Using the prior knowledge-based AGA-D-ELM network developed above, we predict the
S-parameters of InP DHBT devices in the fresh state and the degradation of the
S-parameters under different stress magnitudes and stress times. A comparison of the simulations of NETWORK1 and the conventional MLP network for the fresh
S-parameters is given in
Figure 11, which further illustrates the accuracy of the predictions of the D-ELM structure. As shown in
Figure 12a and
Figure 13a, we observed the performance of different batches of 0.7 × 13 μm
2 InP DHBT devices under the bias of (
VCE = 1.6 V,
Ib = 200 μA) and subjected to two stress conditions: (
VCB,stress = 3.4 V,
tstress = 250 min) and (
VCB,stress = 4.3 V,
tstress = 310 min).
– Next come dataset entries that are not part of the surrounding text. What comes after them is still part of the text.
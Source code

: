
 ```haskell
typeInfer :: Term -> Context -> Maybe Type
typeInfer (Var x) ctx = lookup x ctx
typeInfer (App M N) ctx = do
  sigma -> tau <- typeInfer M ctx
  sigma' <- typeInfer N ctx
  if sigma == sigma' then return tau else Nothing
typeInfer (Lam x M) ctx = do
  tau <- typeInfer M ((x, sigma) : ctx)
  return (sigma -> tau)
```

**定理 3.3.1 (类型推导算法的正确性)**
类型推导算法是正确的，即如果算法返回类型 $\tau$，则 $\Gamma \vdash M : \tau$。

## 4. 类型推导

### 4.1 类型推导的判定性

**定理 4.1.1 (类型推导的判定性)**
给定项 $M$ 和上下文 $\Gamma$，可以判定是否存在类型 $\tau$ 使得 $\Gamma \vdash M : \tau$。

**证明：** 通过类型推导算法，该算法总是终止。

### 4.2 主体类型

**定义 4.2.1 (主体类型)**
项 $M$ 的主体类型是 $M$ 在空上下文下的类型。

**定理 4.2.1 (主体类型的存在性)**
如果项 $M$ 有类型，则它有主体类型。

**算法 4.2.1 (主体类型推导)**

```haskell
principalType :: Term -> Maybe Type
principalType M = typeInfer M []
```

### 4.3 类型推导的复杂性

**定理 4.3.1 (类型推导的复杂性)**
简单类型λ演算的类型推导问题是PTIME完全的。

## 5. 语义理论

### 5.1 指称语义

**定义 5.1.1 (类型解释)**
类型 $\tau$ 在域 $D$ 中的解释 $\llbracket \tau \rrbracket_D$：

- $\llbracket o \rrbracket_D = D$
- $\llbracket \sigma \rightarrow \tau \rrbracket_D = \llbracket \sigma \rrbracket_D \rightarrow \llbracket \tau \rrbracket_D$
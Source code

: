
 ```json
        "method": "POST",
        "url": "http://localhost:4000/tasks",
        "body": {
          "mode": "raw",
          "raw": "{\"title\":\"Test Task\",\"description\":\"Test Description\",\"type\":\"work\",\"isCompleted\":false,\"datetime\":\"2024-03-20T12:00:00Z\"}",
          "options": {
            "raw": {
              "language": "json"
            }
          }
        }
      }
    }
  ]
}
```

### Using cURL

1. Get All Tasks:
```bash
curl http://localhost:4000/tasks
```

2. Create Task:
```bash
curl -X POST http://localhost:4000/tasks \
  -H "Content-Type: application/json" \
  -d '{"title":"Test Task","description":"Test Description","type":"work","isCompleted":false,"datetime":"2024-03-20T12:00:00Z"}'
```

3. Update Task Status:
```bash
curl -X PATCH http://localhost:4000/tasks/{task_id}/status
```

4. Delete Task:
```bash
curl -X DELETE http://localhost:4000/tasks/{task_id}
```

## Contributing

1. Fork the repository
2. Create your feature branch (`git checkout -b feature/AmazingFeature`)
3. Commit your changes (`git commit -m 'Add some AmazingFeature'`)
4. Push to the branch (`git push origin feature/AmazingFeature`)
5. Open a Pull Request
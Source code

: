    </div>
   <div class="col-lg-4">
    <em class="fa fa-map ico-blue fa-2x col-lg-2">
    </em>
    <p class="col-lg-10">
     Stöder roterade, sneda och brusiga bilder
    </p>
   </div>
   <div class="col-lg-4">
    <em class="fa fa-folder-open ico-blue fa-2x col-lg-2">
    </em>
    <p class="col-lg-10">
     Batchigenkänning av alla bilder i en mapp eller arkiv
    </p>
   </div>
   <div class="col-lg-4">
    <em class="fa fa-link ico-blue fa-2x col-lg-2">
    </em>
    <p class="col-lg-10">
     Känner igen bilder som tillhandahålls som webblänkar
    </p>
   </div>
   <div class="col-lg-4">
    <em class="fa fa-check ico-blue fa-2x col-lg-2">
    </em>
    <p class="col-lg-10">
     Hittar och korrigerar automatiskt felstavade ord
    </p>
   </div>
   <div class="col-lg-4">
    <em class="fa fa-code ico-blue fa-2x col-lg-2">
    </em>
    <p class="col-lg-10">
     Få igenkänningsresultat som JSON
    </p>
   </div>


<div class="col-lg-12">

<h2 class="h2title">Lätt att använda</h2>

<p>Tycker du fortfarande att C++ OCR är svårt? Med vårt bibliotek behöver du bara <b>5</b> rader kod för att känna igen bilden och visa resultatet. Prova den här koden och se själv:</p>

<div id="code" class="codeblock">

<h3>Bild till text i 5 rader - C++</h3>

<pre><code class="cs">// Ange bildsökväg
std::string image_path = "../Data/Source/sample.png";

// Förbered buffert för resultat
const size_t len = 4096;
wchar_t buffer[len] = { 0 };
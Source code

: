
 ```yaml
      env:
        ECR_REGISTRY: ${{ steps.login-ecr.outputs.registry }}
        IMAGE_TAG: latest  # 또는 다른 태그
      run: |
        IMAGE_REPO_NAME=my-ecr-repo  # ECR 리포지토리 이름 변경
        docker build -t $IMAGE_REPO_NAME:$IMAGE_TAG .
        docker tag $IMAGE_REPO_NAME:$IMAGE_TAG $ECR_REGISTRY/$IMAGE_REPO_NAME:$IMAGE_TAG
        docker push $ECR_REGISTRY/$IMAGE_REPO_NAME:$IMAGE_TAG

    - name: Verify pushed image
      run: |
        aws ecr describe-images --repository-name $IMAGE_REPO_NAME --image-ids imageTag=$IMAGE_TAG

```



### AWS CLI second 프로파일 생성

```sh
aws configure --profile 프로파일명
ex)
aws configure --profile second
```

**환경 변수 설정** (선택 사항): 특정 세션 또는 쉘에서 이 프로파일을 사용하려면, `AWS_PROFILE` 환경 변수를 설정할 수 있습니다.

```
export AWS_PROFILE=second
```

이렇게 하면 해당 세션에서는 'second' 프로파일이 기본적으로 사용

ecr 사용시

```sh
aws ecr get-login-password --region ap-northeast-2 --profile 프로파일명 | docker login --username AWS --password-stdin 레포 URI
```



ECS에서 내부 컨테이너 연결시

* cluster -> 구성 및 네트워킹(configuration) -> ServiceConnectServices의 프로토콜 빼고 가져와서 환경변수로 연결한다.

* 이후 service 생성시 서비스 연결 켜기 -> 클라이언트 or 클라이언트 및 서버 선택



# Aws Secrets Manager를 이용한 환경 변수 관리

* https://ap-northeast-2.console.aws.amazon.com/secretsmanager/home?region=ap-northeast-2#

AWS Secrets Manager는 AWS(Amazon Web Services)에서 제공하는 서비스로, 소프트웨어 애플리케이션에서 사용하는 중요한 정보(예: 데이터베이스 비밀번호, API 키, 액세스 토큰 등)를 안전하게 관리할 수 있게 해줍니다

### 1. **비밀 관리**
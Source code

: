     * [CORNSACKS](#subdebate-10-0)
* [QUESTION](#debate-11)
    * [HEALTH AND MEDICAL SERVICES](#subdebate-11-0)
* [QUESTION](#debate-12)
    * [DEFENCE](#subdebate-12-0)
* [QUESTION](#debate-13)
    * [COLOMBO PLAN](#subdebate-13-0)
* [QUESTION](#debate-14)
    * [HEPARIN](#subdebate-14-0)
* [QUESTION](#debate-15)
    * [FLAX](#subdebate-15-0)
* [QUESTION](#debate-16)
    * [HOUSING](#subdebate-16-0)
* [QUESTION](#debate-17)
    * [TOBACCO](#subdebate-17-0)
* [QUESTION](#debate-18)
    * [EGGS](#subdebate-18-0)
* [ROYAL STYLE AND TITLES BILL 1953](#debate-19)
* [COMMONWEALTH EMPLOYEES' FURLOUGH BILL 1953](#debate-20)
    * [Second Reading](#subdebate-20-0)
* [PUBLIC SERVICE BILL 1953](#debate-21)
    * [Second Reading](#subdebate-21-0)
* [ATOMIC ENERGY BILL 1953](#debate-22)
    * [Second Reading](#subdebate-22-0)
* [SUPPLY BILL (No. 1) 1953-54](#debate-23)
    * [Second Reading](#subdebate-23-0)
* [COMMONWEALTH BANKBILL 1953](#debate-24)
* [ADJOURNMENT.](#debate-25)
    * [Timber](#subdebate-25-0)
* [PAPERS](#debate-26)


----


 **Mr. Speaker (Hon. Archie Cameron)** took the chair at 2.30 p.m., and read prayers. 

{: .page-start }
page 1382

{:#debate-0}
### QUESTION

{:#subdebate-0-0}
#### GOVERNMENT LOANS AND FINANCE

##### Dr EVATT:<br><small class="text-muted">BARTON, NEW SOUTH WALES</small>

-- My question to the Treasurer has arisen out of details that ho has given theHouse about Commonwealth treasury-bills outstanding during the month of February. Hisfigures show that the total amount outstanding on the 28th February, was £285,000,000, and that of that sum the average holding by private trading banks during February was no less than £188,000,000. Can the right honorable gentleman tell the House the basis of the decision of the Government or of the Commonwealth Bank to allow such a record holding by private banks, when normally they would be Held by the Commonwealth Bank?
The model predictions of the degradation of the real and imaginary parts of each component of
S-parameters are compared with the corresponding test results using the NETWORK2’ and NETWORK2 trained in the second and third sets of experiments, respectively. In addition, to further complement the predictive effectiveness of the proposed model, we present the simulation results of the model in
Figure 12b and
Figure 13b for the magnitude and phase of the degradation of each
S-parameter component in the Advanced Design System (ADS). The simulation accuracy of NETWORK2’ on the degradation of S-parameters is still able to reach or even be better than that of NETWORK2 after the dependence on reliability training samples is reduced. It can be seen that the proposed PKNN network structure is able to predict the degradation trend of the
S-parameters of the HBT devices after the accelerated aging well, which provides guidance for the establishment of a highly efficient and accurate aging model for microwave devices in practical applications.